- Born: October 7, 1971 (age 54)
- Education: University of Western Ontario (B.A); Westminster Theological Seminary (M.Div, Th.M); University of Cambridge (Ph.D);
- Occupations: Professor, historian, theologian
- Notable work: The Westminster Assembly (Oxford, 2021); Confessing the Faith (Edinburgh, 2014); The minutes and papers of the Westminster Assembly, 5 vol. (Oxford, 2012);
- Theological work
- Era: 21st century
- Tradition or movement: Reformed

= Chad Van Dixhoorn =

Canadian theologian, historian, and academic

Chad B. Van Dixhoorn (born 1971), a Canadian-born theologian and historian, is the editor of the five-volume The Minutes and Papers of the Westminster Assembly: 1643-1652 published by Oxford University Press in 2012. In 2013 he was elected a Fellow of the Royal Historical Society in recognition of his work on the Westminster assembly. In 2014 Banner of Truth Trust published Van Dixhoorn's second work, Confessing the Faith: a reader's guide to the Westminster Confession of Faith.

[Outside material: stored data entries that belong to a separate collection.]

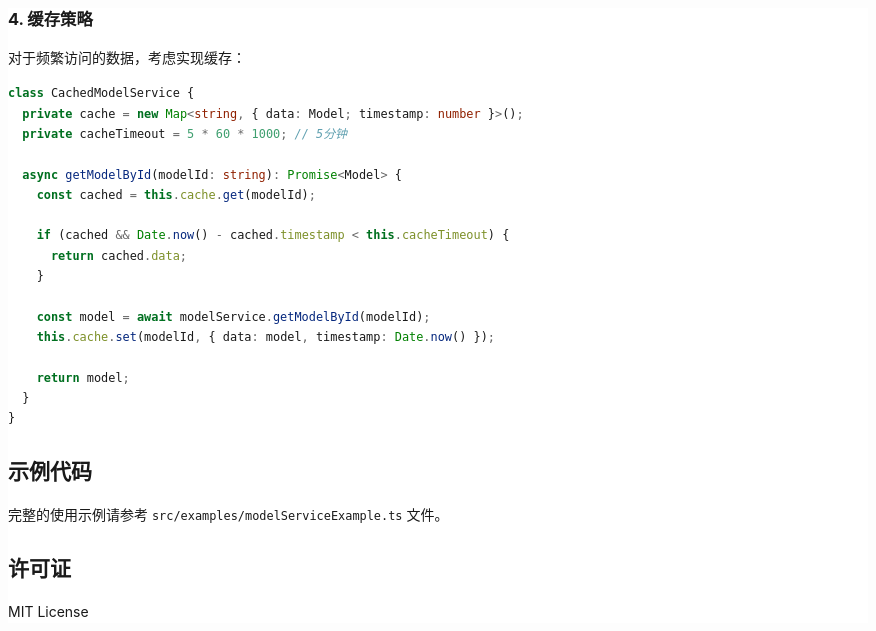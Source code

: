 ### 4. 缓存策略

对于频繁访问的数据，考虑实现缓存：

```typescript
class CachedModelService {
  private cache = new Map<string, { data: Model; timestamp: number }>();
  private cacheTimeout = 5 * 60 * 1000; // 5分钟

  async getModelById(modelId: string): Promise<Model> {
    const cached = this.cache.get(modelId);
    
    if (cached && Date.now() - cached.timestamp < this.cacheTimeout) {
      return cached.data;
    }
    
    const model = await modelService.getModelById(modelId);
    this.cache.set(modelId, { data: model, timestamp: Date.now() });
    
    return model;
  }
}
```

## 示例代码

完整的使用示例请参考 `src/examples/modelServiceExample.ts` 文件。

## 许可证

MIT License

Van Dixhoorn received his Ph.D. from the University of Cambridge, and was awarded a post-doctoral fellowship from the British Academy. He received theological training at Westminster Theological Seminary (M.Div., Th.M.) and is a graduate of Huron College, The University of Western Ontario (BA). He was a member of the Faculty of History of the University of Cambridge from 2004 to 2008, he held three fellowships at Wolfson College, Cambridge, from 2004 to 2013, and he has taught history and theology at universities and seminaries in the UK and United States. Since 2013 Van Dixhoorn has served as an honorary research fellow in the School of History at the University of East Anglia, UK, advising Dr. Polly Ha as she produces a significant edition of early presbyterian texts to be published by Oxford University Press.

Van Dixhoorn formerly served as a pastor at Cambridge Presbyterian Church (UK) and then at Grace Presbyterian Church (Vienna, VA) for nine years, and is an ordained minister in the Orthodox Presbyterian Church.

In 2023, Van Dixhoorn was appointed Professor of Church History and Theology at Reformed Theological Seminary in Charlotte, N.C. He has previously served as Professor of Church History and the Director of the Craig Center for the Study of the Westminster Standards at Westminster Theological Seminary in Glenside, Pennsylvania. He has also lectured at Reformed Theological Seminary, Washington from 2008 to 2018; in 2013 he was appointed associate professor of Church History (RTS Washington), and in 2015 Chancellor's Professor of Historical Theology (RTS all campuses). He also served as an adjunct professor of Systematic Theology at Puritan Reformed Theological Seminary in Grand Rapids, Michigan and presently serves as an adjunct professor at the Reformed House of Studies at Wycliffe College, University of Toronto. He and his wife Emily have five children.